CA Paris, 5e ch. B, 27 avril 2000, n° 1997-26018
PARIS
Arrêt
Confirmation
PARTIES
Demandeur :
Sobodel (SARL)
Défendeur :
GW Management (SARL), GW Management LTD (Sté)
COMPOSITION DE LA JURIDICTION
Président :
M. Main
Conseillers :
M. Faucher, Mme Riffault
Avoués :
SCP Goirand, SCP Teytaud
Avocats :
Mes Cochet, Grostchnig-Audit.
LA COUR est saisie de l'appel interjeté par la SARL Sobodel du jugement contradictoirement rendu le 30 septembre 1997 par le Tribunal de commerce de Paris qui, dans le litige l'opposant à la SARL GW Management et à la société de droit anglais GW Management LTD, d'une part a constaté la validité du contrat de franchise conclu le 15 mai 1992 entre l'appelante et la SARL GW Management, d'autre part, a condamné la société Sobodel, outre aux dépens, à payer :
- à la société GW Management Ltd la somme de 138 899,52 F HT, montant de diverses factures de marchandises,
- à la société GW Management SARL la somme de 10 000 F pour frais d'administration et celle de 10 000 F au titre de ses frais irrépétibles, les parties étant déboutées de toutes autres demandes.

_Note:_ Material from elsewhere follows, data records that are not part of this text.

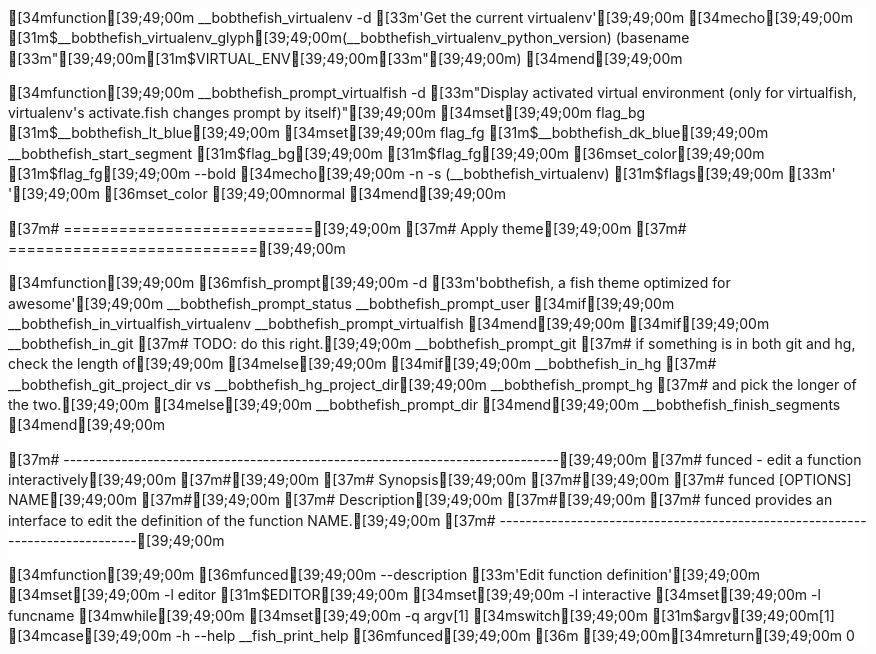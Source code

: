 [34mfunction[39;49;00m __bobthefish_virtualenv -d [33m'Get the current virtualenv'[39;49;00m
  [34mecho[39;49;00m [31m$__bobthefish_virtualenv_glyph[39;49;00m(__bobthefish_virtualenv_python_version) (basename [33m"[39;49;00m[31m$VIRTUAL_ENV[39;49;00m[33m"[39;49;00m)
[34mend[39;49;00m

[34mfunction[39;49;00m __bobthefish_prompt_virtualfish -d [33m"Display activated virtual environment (only for virtualfish, virtualenv's activate.fish changes prompt by itself)"[39;49;00m
  [34mset[39;49;00m flag_bg [31m$__bobthefish_lt_blue[39;49;00m
  [34mset[39;49;00m flag_fg [31m$__bobthefish_dk_blue[39;49;00m
  __bobthefish_start_segment [31m$flag_bg[39;49;00m [31m$flag_fg[39;49;00m
  [36mset_color[39;49;00m [31m$flag_fg[39;49;00m --bold
  [34mecho[39;49;00m -n -s (__bobthefish_virtualenv) [31m$flags[39;49;00m [33m' '[39;49;00m
  [36mset_color [39;49;00mnormal
[34mend[39;49;00m


[37m# ===========================[39;49;00m
[37m# Apply theme[39;49;00m
[37m# ===========================[39;49;00m

[34mfunction[39;49;00m [36mfish_prompt[39;49;00m -d [33m'bobthefish, a fish theme optimized for awesome'[39;49;00m
  __bobthefish_prompt_status
  __bobthefish_prompt_user
  [34mif[39;49;00m __bobthefish_in_virtualfish_virtualenv
    __bobthefish_prompt_virtualfish
  [34mend[39;49;00m
  [34mif[39;49;00m __bobthefish_in_git       [37m# TODO: do this right.[39;49;00m
    __bobthefish_prompt_git    [37m# if something is in both git and hg, check the length of[39;49;00m
  [34melse[39;49;00m [34mif[39;49;00m __bobthefish_in_hg   [37m# __bobthefish_git_project_dir vs __bobthefish_hg_project_dir[39;49;00m
    __bobthefish_prompt_hg     [37m# and pick the longer of the two.[39;49;00m
  [34melse[39;49;00m
    __bobthefish_prompt_dir
  [34mend[39;49;00m
  __bobthefish_finish_segments
[34mend[39;49;00m

[37m# -----------------------------------------------------------------------------[39;49;00m
[37m# funced - edit a function interactively[39;49;00m
[37m#[39;49;00m
[37m# Synopsis[39;49;00m
[37m#[39;49;00m
[37m#   funced [OPTIONS] NAME[39;49;00m
[37m#[39;49;00m
[37m# Description[39;49;00m
[37m#[39;49;00m
[37m#   funced provides an interface to edit the definition of the function NAME.[39;49;00m
[37m# -----------------------------------------------------------------------------[39;49;00m

[34mfunction[39;49;00m [36mfunced[39;49;00m --description [33m'Edit function definition'[39;49;00m
    [34mset[39;49;00m -l editor [31m$EDITOR[39;49;00m
    [34mset[39;49;00m -l interactive
    [34mset[39;49;00m -l funcname
    [34mwhile[39;49;00m [34mset[39;49;00m -q argv[1]
        [34mswitch[39;49;00m [31m$argv[39;49;00m[1]
            [34mcase[39;49;00m -h --help
                __fish_print_help [36mfunced[39;49;00m
[36m                [39;49;00m[34mreturn[39;49;00m 0

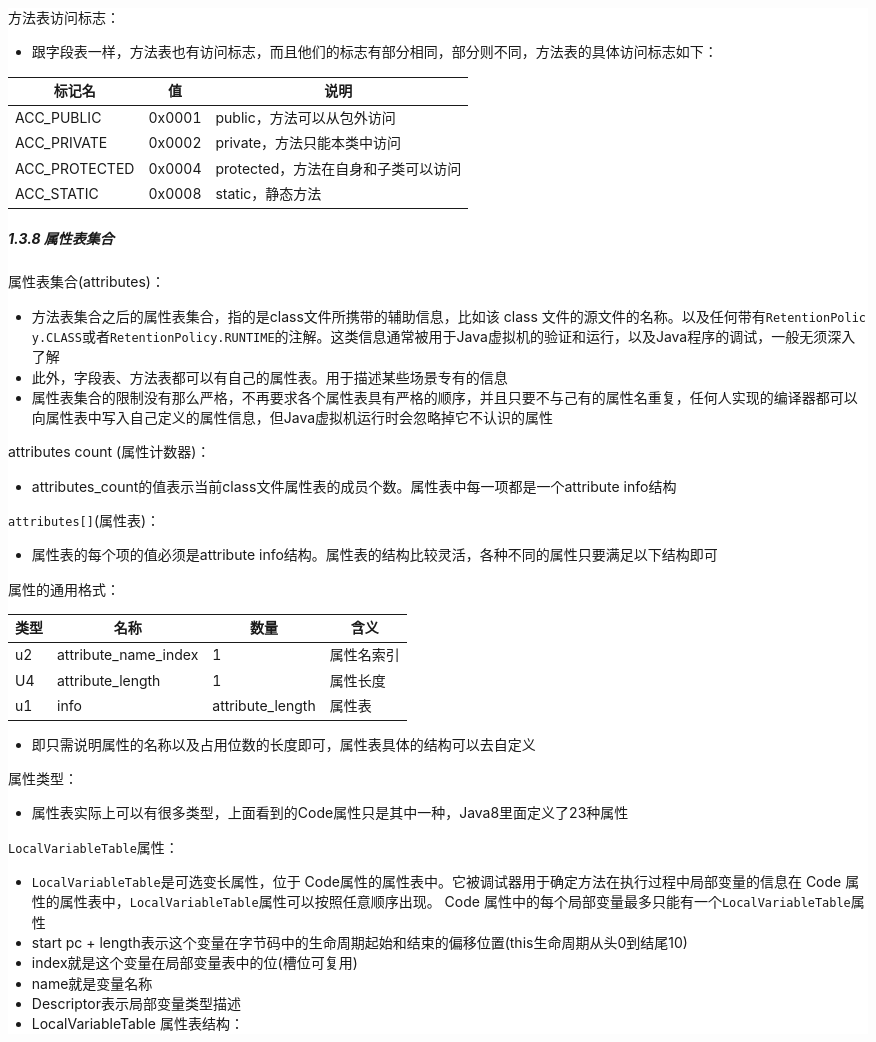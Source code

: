 方法表访问标志：

- 跟字段表一样，方法表也有访问标志，而且他们的标志有部分相同，部分则不同，方法表的具体访问标志如下：

| 标记名        | 值     | 说明                                |
| ------------- | ------ | ----------------------------------- |
| ACC_PUBLIC    | 0x0001 | public，方法可以从包外访问          |
| ACC_PRIVATE   | 0x0002 | private，方法只能本类中访问         |
| ACC_PROTECTED | 0x0004 | protected，方法在自身和子类可以访问 |
| ACC_STATIC    | 0x0008 | static，静态方法                    |

##### 1.3.8 属性表集合

属性表集合(attributes)：

- 方法表集合之后的属性表集合，指的是class文件所携带的辅助信息，比如该 class 文件的源文件的名称。以及任何带有`RetentionPolicy.CLASS`或者`RetentionPolicy.RUNTIME`的注解。这类信息通常被用于Java虚拟机的验证和运行，以及Java程序的调试，一般无须深入了解
- 此外，字段表、方法表都可以有自己的属性表。用于描述某些场景专有的信息
- 属性表集合的限制没有那么严格，不再要求各个属性表具有严格的顺序，并且只要不与己有的属性名重复，任何人实现的编译器都可以向属性表中写入自己定义的属性信息，但Java虚拟机运行时会忽略掉它不认识的属性

attributes count (属性计数器)：

- attributes_count的值表示当前class文件属性表的成员个数。属性表中每一项都是一个attribute info结构

`attributes[]`(属性表)：

- 属性表的每个项的值必须是attribute info结构。属性表的结构比较灵活，各种不同的属性只要满足以下结构即可

属性的通用格式：

| 类型 | 名称                 | 数量             | 含义       |
| ---- | -------------------- | ---------------- | ---------- |
| u2   | attribute_name_index | 1                | 属性名索引 |
| U4   | attribute_length     | 1                | 属性长度   |
| u1   | info                 | attribute_length | 属性表     |

- 即只需说明属性的名称以及占用位数的长度即可，属性表具体的结构可以去自定义



属性类型：

- 属性表实际上可以有很多类型，上面看到的Code属性只是其中一种，Java8里面定义了23种属性



`LocalVariableTable`属性：

- `LocalVariableTable`是可选变长属性，位于 Code属性的属性表中。它被调试器用于确定方法在执行过程中局部变量的信息在 Code 属性的属性表中，`LocalVariableTable`属性可以按照任意顺序出现。 Code 属性中的每个局部变量最多只能有一个`LocalVariableTable`属性
- start pc + length表示这个变量在字节码中的生命周期起始和结束的偏移位置(this生命周期从头0到结尾10)
- index就是这个变量在局部变量表中的位(槽位可复用)
- name就是变量名称
- Descriptor表示局部变量类型描述
- LocalVariableTable 属性表结构：
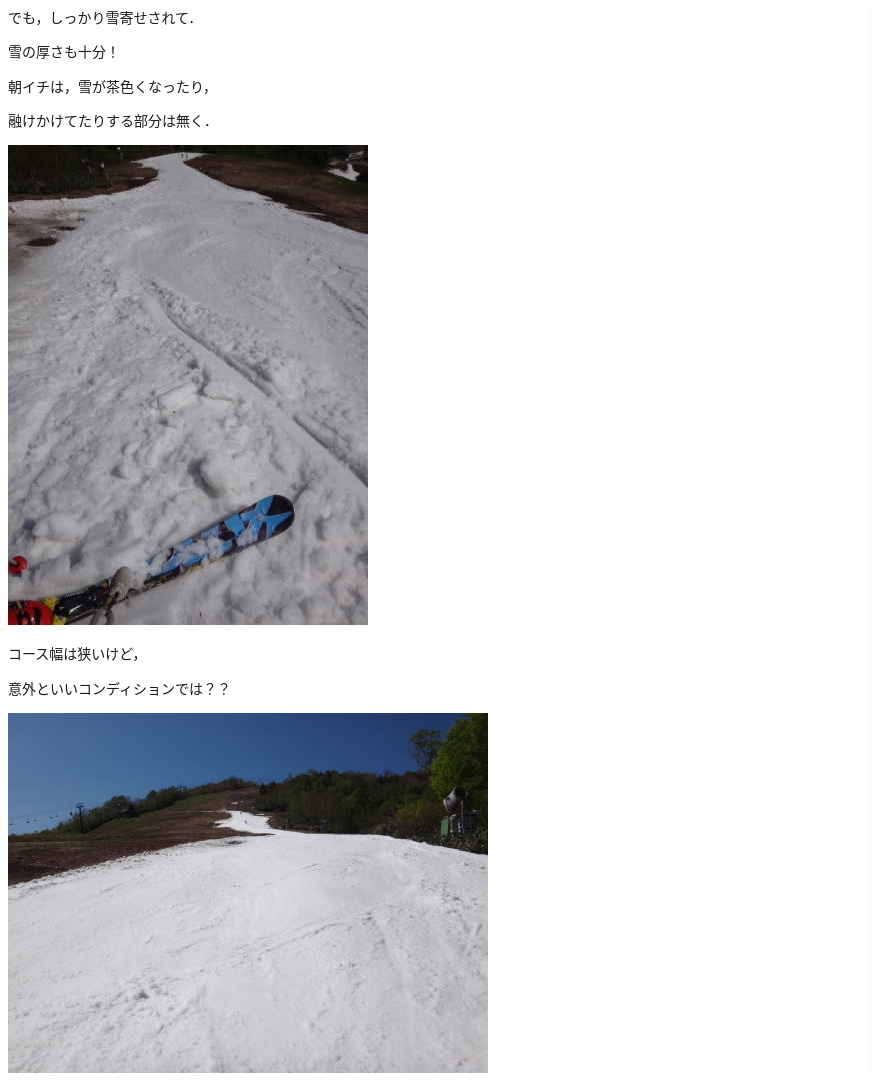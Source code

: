
でも，しっかり雪寄せされて．


雪の厚さも十分！


朝イチは，雪が茶色くなったり，


融けかけてたりする部分は無く．




![1ee66974b555c68e47f19db350ddb270.jpg](images/1ee66974b555c68e47f19db350ddb270.jpg)




コース幅は狭いけど，


意外といいコンディションでは？？




![dac8da892d7dabedd4798672952b0ce9.jpg](images/dac8da892d7dabedd4798672952b0ce9.jpg)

Constituée en 1992 pour exploiter à Chambéry (Savoie) un magasin franchisé " The Body Shop ", l'appelante a conclu le 15 mai 1992 un contrat de franchise avec la SARL GW Management qui gère en France le réseau " The Body Shop " créé selon elle à l'initiative de la société de droit anglais GW Management qui distribue des produits de beauté et de soins corporels. Elle fait valoir dans ses écritures du 25 février 2000
- que les juges consulaires n'ont pas motivé leur décision,
- que le franchiseur, à qui la charge de la preuve incombe, ne produit aucun élément pour justifier du respect par lui des obligations mises à sa charge par la loi Doubin, l'existence de discussions préalables ne pouvant pallier cette carence, de sorte que, faute par elle d'avoir pu correctement apprécier la situation et connaître avec précision la portée de ses engagements, en particulier sur le " véritable potentiel " du magasin, le contrat précité est nul pour vice du consentement,
- que le tribunal, qui ne peut reprocher à son gérant, Edouard Delpal, d'avoir " longuement insisté pour être le bénéficiaire du contrat ", s'est abstenu de répondre avec précision à son argumentation sur :
* le dol commis par l'intimée qui, en l'absence de toute étude sérieuse du marché local, a fourni des éléments chiffrés erronés et ne peut lui reprocher une mauvaise gestion,
* l'indétermination du prix d'achat des produits fixé de manière totalement anarchique par le franchiseur, sans possibilité de discussion,
* l'absence de cause,
* l'abus de position dominante de la société GW Management SARL qui lui a imposé des prix sans tenir compte du marché local et sans répercuter la baisse du cours de la livre sterling, notamment au mois de septembre 1992,
- qu'elle souffre d'un préjudice certain tenant au fait :
* que, à la suite de la rupture de ses engagements avec le franchiseur au début de l'année 1997, la valeur de son droit au bail a diminué et les aménagements effectuées ont dû être enlevés pour faire place à d'autres,
* qu'une perte d'exploitation a été enregistrée au cours des exercices 1995-1996 et 1996-1997,
* que le compte courant et les fonctions de son gérant n'ont pas été rémunérés.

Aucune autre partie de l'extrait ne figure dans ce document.